Six years ago, BIRD established its energy division, which so far has approved 29 projects with a total investment of about $23 million (including the projects in this cycle), in projects designed to encourage research in alternative energy, in the hope that significant breakthroughs that will allow countries to at least partially “kick” the oil habit.
Six programs were approved in this round of funding:
- 3GSOLAR (Jerusalem) and Arkema (King of Prussia, PA), $900,000, to develop thin and flexible printed solar photovoltaics (PV) for wireless electronics
- Ayyeka Technologies, Ltd. (Jerusalem) and UIS Holdings, Inc. (Dexter, MI), $1,000,0000, to develop smart grid solutions for industrial and commercial buildings to improve energy performance through remote metering and efficiency analytics
- Haogenplast Ltd. (Kibbutz Haogen) and Global Solar Energy, Inc. (Tucson, AZ), $900,000, to develop floating PV technology systems to reduce the cost of solar energy production over water reservoirs. Floating PV systems may be attractive options in areas with a shortage of available land for development and can reduce the amount of evaporation from open reservoirs
- Pentalum Technologies (Rehovot) and Texas Tech University (Lubbock, Texas),$900,000, to collaborate on the development of a light detection and ranging, or LiDAR that would use a system of lasers and software tools and controls to increase power output from wind farms
- Solaris Synergy (Jerusalem) and Pristine Sun LLC (San Francisco, CA), $900,000, to collaborate on a utility scale, low-cost floating photovoltaic solar energy system for deployment on water
- Yissum – The Hebrew University’s tech transfer progrm and Applied Biomathematics, Inc. (Setauket, NY), $500,000, to collaborate to develop software to better assess the impact of wind turbines on avian species, which could assist the permitting process to build wind farms and better protect birds and bats near these facilities
The BIRD Foundation supports projects without receiving any equity or IP rights in the participating companies or in the project itself. The funding is repaid as royalties from sales. The Foundation provides support of up to 50% of a project’s budget, beginning with R&D and ending with the initial stages of sales and marketing. The Foundation shares the risk and does not require repayment if the project fails to reach the sales stage.

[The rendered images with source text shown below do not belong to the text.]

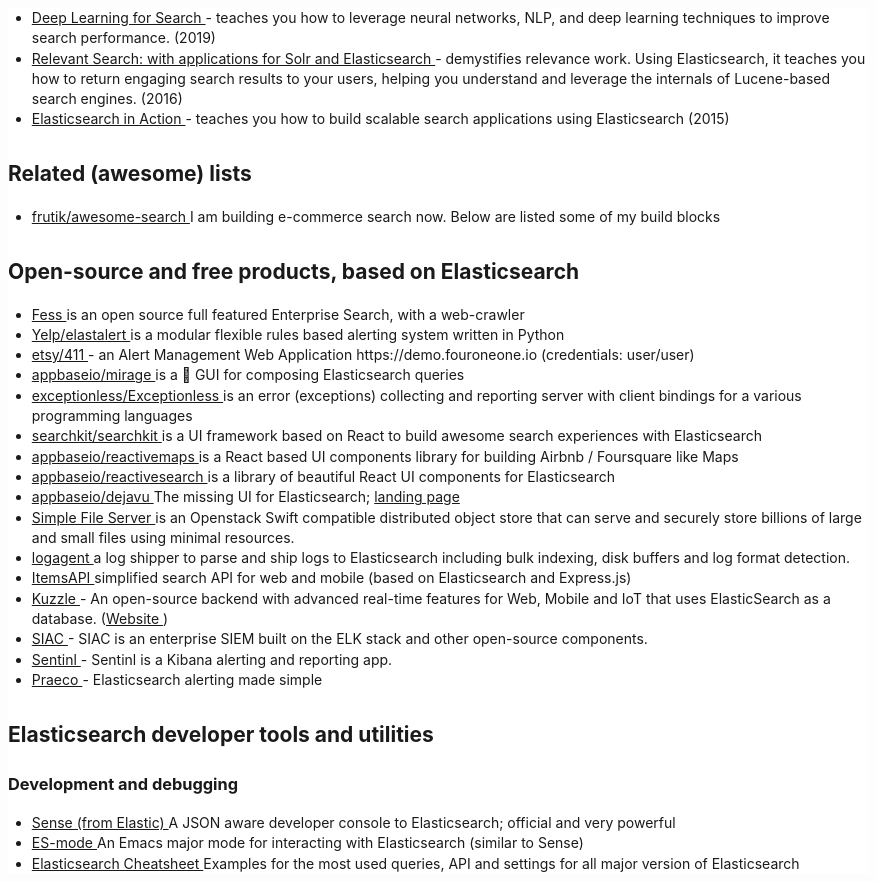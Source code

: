<ul>
<li><a href="https://www.manning.com/books/deep-learning-for-search">Deep Learning for Search </a>- teaches you how to leverage neural networks, NLP, and deep learning techniques to improve search performance. (2019)</li>
<li><a href="https://www.manning.com/books/relevant-search">Relevant Search: with applications for Solr and Elasticsearch </a>- demystifies relevance work. Using Elasticsearch, it teaches you how to return engaging search results to your users, helping you understand and leverage the internals of Lucene-based search engines. (2016)</li>
<li><a href="https://www.manning.com/books/elasticsearch-in-action">Elasticsearch in Action </a>- teaches you how to build scalable search applications using Elasticsearch (2015)</li>
</ul>
<h2>Related (awesome) lists</h2>
<ul>
<li><a href="https://github.com/frutik/awesome-search">frutik/awesome-search </a>I am building e-commerce search now. Below are listed some of my build blocks</li>
</ul>
<h2>Open-source and free products, based on Elasticsearch</h2>
<ul>
<li><a href="https://fess.codelibs.org/index.html">Fess </a>is an open source full featured Enterprise Search, with a web-crawler</li>
<li><a href="https://github.com/yelp/elastalert">Yelp/elastalert </a>is a modular flexible rules based alerting system written in Python</li>
<li><a href="https://github.com/etsy/411">etsy/411 </a>- an Alert Management Web Application https://demo.fouroneone.io (credentials: user/user)</li>
<li><a href="https://github.com/appbaseio/mirage">appbaseio/mirage </a>is a 🔎 GUI for composing Elasticsearch queries</li>
<li><a href="https://github.com/exceptionless/Exceptionless">exceptionless/Exceptionless </a>is an error (exceptions) collecting and reporting server with client bindings for a various programming languages</li>
<li><a href="https://github.com/searchkit/searchkit">searchkit/searchkit </a>is a UI framework based on React to build awesome search experiences with Elasticsearch</li>
<li><a href="https://opensource.appbase.io/reactivemaps">appbaseio/reactivemaps </a>is a React based UI components library for building Airbnb / Foursquare like Maps</li>
<li><a href="https://opensource.appbase.io/reactivesearch">appbaseio/reactivesearch </a>is a library of beautiful React UI components for Elasticsearch</li>
<li><a href="https://github.com/appbaseio/dejavu/">appbaseio/dejavu </a>The missing UI for Elasticsearch; <a href="https://opensource.appbase.io/dejavu/">landing page</a></li>
<li><a href="https://github.com/pitchpoint-solutions/sfs">Simple File Server </a>is an Openstack Swift compatible distributed object store that can serve and securely store billions of large and small files using minimal resources.</li>
<li><a href="https://www.npmjs.com/package/@sematext/logagent">logagent </a>a log shipper to parse and ship logs to Elasticsearch including bulk indexing, disk buffers and log format detection.</li>
<li><a href="https://github.com/itemsapi/itemsapi">ItemsAPI </a>simplified search API for web and mobile (based on Elasticsearch and Express.js)</li>
<li><a href="https://github.com/kuzzleio/kuzzle">Kuzzle </a>- An open-source backend with advanced real-time features for Web, Mobile and IoT that uses ElasticSearch as a database. (<a href="https://kuzzle.io/">Website </a>)</li>
<li><a href="https://github.com/citybasebrooks/SIAC">SIAC </a>- SIAC is an enterprise SIEM built on the ELK stack and other open-source components.</li>
<li><a href="https://github.com/sirensolutions/sentinl">Sentinl </a>- Sentinl is a Kibana alerting and reporting app.</li>
<li><a href="https://github.com/ServerCentral/praeco/">Praeco </a>- Elasticsearch alerting made simple</li>
</ul>
<h2>Elasticsearch developer tools and utilities</h2>
<h3>Development and debugging</h3>
<ul>
<li><a href="https://github.com/elastic/sense/#sense">Sense (from Elastic) </a>A JSON aware developer console to Elasticsearch; official and very powerful</li>
<li><a href="https://github.com/dakrone/es-mode">ES-mode </a>An Emacs major mode for interacting with Elasticsearch (similar to Sense)</li>
<li><a href="http://elasticsearch-cheatsheet.jolicode.com/">Elasticsearch Cheatsheet </a>Examples for the most used queries, API and settings for all major version of Elasticsearch</li>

Commenting on the choice of funding, Yuval Steinitz, Israel’s minister of National Infrastructure, Energy and Water Resources, said: “The BIRD Energy program is undoubtedly a success story of cooperation based on the strategic vision of the two economies, while also promoting partnerships among the most innovative capabilities, generating significant value and benefit to both countries. This success is a result of a true commitment by both governments which will work to expand the scope of the program to include additional areas of interest, such as natural gas technologies and cyber security of energy infrastructure. We wish the new partnerships and the ongoing projects success in achieving their objectives.”